A flurry of criticism surrounding New York Jets quarterback Mark Sanchez this past week, most from unnamed sources, is puzzling to Jets legend Joe Namath, a contributor to Yahoo! Sports and the Shutdown Corner Blog. The Pro Football Hall of Fame quarterback, who has been critical of Sanchez's development — or lack thereof — was skeptical of anonymous quotes in a New York City paper calling Sanchez "lazy."
The story also said that the quarterback, the No. 5 selection in the 2009 NFL Draft and the Jets' incumbent starter since Week 1 of his rookie season, lacks motivation because "he knows he's not going to get benched." Namath bristled at the criticism.
"No, I've never heard or seen that — that he's lazy. In fact from day one, talking with the coaches and coordinators, they rave about Mark's work," Namath told Yahoo! Sports.
"That to me was a stretch what [the anonymous source] said. We don't know who said it but whoever did — all I can say is 'Wow.' The one thing about Mark that has been consistent is his work ethic. Another thing, you've never heard him go against his teammates ever and he's had plenty of opportunities. He's been admirably professional that way."

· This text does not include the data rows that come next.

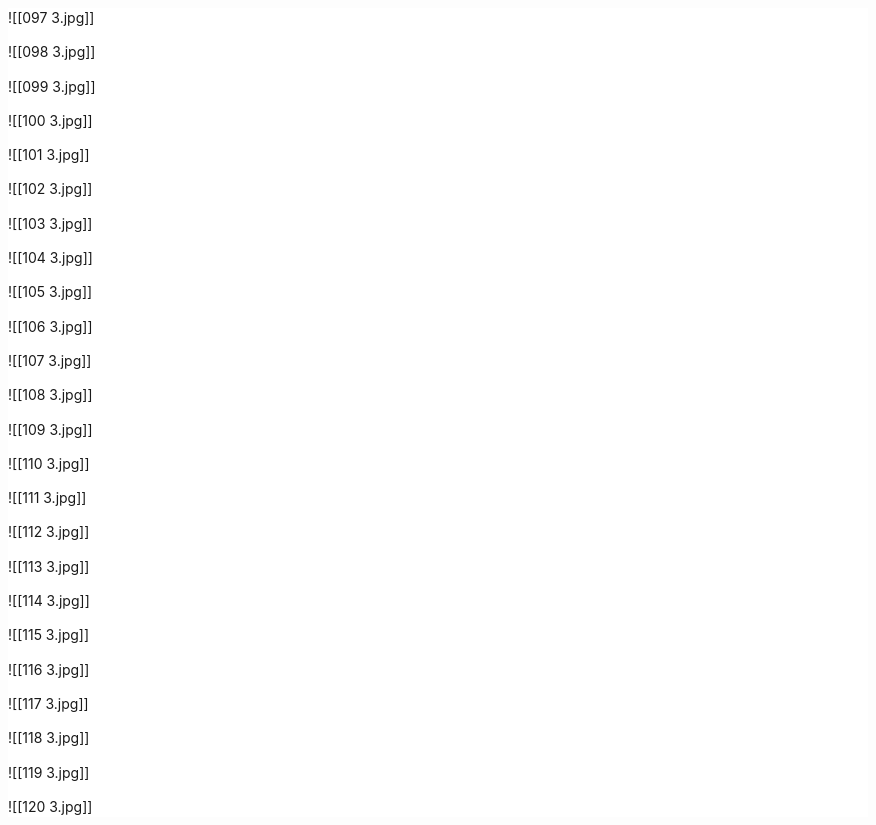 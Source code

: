 ![[097 3.jpg]]

![[098 3.jpg]]

![[099 3.jpg]]

![[100 3.jpg]]

![[101 3.jpg]]

![[102 3.jpg]]

![[103 3.jpg]]

![[104 3.jpg]]

![[105 3.jpg]]

![[106 3.jpg]]

![[107 3.jpg]]

![[108 3.jpg]]

![[109 3.jpg]]

![[110 3.jpg]]

![[111 3.jpg]]

![[112 3.jpg]]

![[113 3.jpg]]

![[114 3.jpg]]

![[115 3.jpg]]

![[116 3.jpg]]

![[117 3.jpg]]

![[118 3.jpg]]

![[119 3.jpg]]

![[120 3.jpg]]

It is easy to look at Sanchez's numbers and see gains. His completions were up and the touchdown-to-interception ratio was the best of his career. But his quarterback rating remained muddled in the 70s, his interceptions increased over the last year and his quarterback rating showed little improvement. Sanchez's rather average season was seen as a reason why the Jets were 8-8 and missed out on the playoffs despite Super Bowl expectations.
And his off the field dalliances - Sanchez remains the center of a number of numerous rendezvous rumors and trysts - seemed to reinforce the sources saying he was lacking discipline. From Namath's perspective, Sanchez's performance on the field should be making greater strides even as he refuses to question the quarterback's work ethic.

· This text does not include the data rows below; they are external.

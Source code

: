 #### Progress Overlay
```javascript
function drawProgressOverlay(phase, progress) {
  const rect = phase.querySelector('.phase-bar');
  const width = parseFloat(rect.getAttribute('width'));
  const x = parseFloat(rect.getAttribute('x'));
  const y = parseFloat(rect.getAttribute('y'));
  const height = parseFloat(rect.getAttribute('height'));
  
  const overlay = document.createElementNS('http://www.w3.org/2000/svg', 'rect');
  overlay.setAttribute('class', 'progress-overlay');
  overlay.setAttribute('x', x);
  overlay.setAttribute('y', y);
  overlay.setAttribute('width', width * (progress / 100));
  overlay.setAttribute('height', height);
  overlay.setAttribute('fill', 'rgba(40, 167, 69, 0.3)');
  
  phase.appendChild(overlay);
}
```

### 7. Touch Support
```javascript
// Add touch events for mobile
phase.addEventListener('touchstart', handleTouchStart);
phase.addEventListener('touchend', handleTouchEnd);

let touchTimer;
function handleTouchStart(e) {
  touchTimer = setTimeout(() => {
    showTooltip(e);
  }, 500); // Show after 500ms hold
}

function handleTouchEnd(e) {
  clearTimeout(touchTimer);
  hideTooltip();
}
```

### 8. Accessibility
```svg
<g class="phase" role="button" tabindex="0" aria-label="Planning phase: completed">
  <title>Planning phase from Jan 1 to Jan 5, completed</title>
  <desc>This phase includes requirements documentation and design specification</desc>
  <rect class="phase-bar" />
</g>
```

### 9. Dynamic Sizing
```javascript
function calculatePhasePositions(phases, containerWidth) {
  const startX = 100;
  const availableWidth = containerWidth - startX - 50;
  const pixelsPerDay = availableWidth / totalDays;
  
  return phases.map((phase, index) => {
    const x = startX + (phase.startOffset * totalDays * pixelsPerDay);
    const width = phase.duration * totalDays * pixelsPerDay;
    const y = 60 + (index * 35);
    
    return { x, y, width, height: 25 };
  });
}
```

But if there's one quarterback in NFL history who knows to balance "playing the field" on and off the gridiron, it would be Namath. In that regard, nobody would better understand Sanchez's side of things.
"He has translated a lot of the work in practice onto the field but sometimes in practice you try to develop some timing with your receivers and the defense you're going against tries to give you a certain look and lets you do things you really can't do on the field because they're playing an assignment they're told to," Namath said. "A couple of his interceptions this year, well, it looks like he was expecting the defensive player to not be there based off what he did in practice. He did everything just the way he was supposed to and coached to but then he makes the throw and the defense mixed it up, gave a different look. And that ball was already out of his hands because he anticipated something else."
The report of Sanchez lacking discipline irked Namath, who said the place for such criticism "should have taken place in a team meeting, in the locker room, not like this." It is the offspring of a disappointing season said Namath.
The Jets are hopeful that the hiring of former Miami Dolphins head coach Tony Sparano as offensive coordinator will help Sanchez's development. The timing of the Sparano announcement, named within 12 hours after the Jets released a statement saying that Brian Schottenheimer chose to end his six years with the team, drew a raised eyebrow from Namath.
"When I heard Tony Sparano got the offensive coordinator job, I was stunned. It happened so fast, it must have been something they had been planning for a while. You don't plan on an offensive coordinator getting a job or needing to replace him," Namath said. "It all happened so fast."
Sparano, who did have some play-calling duties during his tenure as offensive line coach of the Dallas Cowboys, has never been a coordinator in the NFL. And while he did coach some personalities in Miami, the Jets boast a handful of ego issues on offense in players like wide receiver Santonio Holmes and Plaxico Burress.
"Tony Sparano as offensive coordinator, well, I really liked his strength and character but as an offensive coordinator, it remains to be seen. Maybe the job is more about allocating resources to the assistant coaches and he can focus on the bigger picture. But Sparano is such a strong guy that he can control the prima donnas on that offense, especially those wide receivers on the outside," Namath said.
"But he's never been an offensive coordinator."